:: WORK TASK ::
One number is the full answer: how many lines in the records contain the word "desenvolvimento"?

======== SOURCE DATA

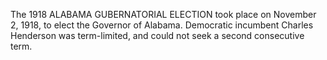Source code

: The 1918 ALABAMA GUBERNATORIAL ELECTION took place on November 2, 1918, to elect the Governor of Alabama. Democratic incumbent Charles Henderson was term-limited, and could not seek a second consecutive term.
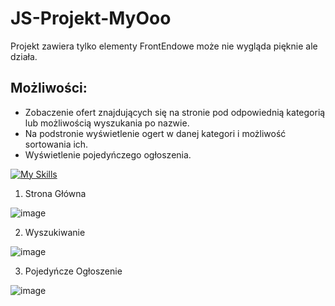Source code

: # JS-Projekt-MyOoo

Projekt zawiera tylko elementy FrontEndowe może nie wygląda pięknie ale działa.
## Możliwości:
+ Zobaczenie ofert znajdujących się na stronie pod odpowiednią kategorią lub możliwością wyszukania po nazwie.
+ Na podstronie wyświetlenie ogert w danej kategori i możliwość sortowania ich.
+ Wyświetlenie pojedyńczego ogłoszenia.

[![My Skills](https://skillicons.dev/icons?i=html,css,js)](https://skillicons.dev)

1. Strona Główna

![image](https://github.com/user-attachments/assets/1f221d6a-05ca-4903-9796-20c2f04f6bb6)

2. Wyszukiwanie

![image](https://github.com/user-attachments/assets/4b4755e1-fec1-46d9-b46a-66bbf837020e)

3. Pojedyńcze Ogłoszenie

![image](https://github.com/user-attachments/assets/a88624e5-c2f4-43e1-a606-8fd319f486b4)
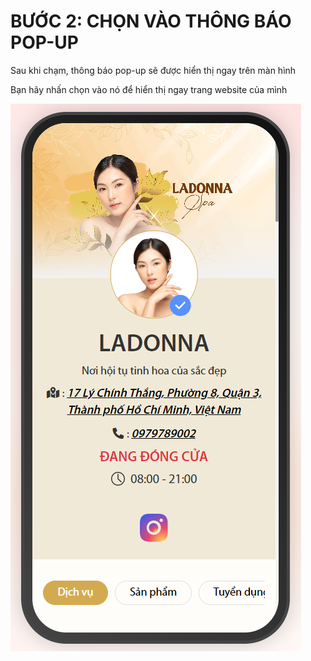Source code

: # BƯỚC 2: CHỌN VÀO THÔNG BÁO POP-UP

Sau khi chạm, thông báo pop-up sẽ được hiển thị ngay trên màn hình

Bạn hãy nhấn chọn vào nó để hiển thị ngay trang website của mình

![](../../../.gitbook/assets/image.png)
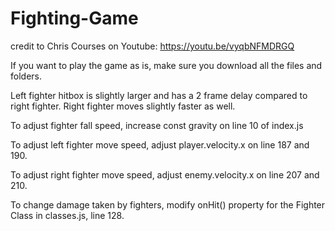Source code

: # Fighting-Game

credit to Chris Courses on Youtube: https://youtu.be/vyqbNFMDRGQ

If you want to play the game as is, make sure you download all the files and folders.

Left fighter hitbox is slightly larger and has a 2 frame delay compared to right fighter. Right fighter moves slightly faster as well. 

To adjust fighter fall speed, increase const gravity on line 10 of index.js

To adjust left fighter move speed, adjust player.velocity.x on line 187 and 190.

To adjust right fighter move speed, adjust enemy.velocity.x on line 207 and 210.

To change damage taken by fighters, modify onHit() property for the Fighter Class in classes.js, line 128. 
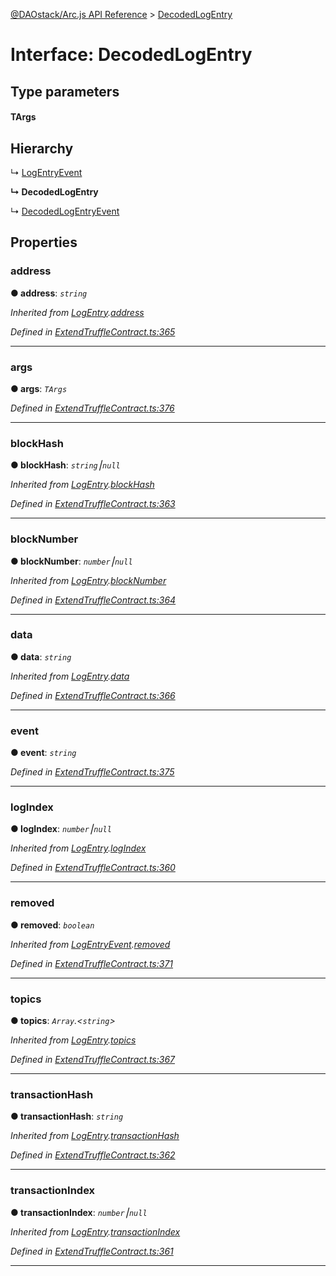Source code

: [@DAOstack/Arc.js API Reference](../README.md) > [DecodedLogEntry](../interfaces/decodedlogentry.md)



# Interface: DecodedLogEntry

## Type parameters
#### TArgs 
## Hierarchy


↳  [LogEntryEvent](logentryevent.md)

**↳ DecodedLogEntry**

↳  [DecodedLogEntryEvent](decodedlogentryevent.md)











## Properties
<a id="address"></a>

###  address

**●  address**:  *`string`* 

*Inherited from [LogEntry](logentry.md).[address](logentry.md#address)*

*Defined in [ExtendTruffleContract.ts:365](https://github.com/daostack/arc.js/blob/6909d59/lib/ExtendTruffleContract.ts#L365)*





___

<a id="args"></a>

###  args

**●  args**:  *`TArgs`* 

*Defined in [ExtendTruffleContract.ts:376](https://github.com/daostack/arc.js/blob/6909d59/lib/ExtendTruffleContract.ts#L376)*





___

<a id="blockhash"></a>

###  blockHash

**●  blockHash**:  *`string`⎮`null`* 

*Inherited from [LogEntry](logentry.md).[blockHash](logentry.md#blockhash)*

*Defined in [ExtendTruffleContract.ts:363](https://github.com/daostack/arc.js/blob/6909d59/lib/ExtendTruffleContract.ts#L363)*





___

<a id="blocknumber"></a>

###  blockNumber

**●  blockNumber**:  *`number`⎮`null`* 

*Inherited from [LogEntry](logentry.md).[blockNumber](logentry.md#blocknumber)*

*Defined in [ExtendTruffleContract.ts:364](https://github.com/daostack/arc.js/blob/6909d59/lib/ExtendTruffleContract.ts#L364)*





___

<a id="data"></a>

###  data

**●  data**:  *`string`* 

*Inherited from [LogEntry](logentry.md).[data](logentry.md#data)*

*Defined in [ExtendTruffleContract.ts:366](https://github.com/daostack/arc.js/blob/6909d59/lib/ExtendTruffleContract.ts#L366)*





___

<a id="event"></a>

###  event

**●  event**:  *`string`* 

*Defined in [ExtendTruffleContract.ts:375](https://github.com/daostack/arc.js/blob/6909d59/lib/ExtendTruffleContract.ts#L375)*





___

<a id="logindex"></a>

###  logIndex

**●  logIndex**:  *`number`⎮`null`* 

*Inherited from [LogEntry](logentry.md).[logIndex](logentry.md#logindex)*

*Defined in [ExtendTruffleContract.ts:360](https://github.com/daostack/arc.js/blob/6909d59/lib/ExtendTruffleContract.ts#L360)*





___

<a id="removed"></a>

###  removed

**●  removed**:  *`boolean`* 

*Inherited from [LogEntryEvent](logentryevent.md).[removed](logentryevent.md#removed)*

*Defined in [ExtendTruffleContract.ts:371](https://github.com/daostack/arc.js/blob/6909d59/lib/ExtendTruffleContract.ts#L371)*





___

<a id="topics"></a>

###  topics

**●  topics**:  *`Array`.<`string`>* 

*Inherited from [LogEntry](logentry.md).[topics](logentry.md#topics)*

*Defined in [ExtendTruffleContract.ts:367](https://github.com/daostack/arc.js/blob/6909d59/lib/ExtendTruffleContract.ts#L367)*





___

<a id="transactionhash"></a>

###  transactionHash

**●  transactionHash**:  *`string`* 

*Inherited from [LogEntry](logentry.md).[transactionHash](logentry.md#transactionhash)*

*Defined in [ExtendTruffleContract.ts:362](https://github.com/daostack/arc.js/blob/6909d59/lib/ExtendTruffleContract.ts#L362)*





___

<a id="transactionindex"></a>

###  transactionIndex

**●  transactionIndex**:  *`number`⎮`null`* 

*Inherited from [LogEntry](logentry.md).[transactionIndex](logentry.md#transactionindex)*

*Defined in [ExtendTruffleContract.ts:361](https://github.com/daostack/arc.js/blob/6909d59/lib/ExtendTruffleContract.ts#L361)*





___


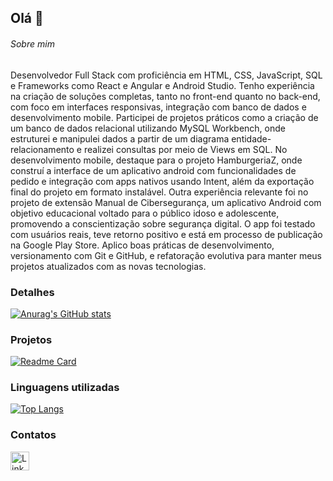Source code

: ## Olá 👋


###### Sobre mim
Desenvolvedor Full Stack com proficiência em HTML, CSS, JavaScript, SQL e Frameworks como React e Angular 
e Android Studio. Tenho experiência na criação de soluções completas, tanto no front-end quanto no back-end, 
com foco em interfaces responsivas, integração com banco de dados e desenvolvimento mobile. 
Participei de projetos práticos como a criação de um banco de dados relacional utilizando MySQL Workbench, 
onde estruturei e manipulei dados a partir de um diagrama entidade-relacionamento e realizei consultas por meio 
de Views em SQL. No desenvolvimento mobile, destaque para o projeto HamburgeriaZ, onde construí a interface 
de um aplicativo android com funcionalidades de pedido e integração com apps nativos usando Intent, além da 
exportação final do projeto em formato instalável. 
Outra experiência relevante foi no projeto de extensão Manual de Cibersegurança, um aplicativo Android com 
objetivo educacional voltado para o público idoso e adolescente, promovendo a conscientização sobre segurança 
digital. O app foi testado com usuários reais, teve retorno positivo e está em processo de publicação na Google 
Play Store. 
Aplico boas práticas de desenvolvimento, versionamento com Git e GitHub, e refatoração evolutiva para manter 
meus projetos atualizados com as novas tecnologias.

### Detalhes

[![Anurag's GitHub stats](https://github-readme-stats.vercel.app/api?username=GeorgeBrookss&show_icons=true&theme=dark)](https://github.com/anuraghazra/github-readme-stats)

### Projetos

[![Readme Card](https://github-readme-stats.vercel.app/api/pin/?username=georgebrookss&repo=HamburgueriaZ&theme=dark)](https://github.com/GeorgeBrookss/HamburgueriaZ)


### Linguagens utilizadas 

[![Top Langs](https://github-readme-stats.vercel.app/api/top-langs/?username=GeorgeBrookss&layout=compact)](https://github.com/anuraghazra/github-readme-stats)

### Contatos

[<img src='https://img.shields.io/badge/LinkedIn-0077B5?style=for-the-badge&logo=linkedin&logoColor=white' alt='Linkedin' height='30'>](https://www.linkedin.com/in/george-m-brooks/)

================

:: SOLUTION FOR THIS EXERCISE ::
3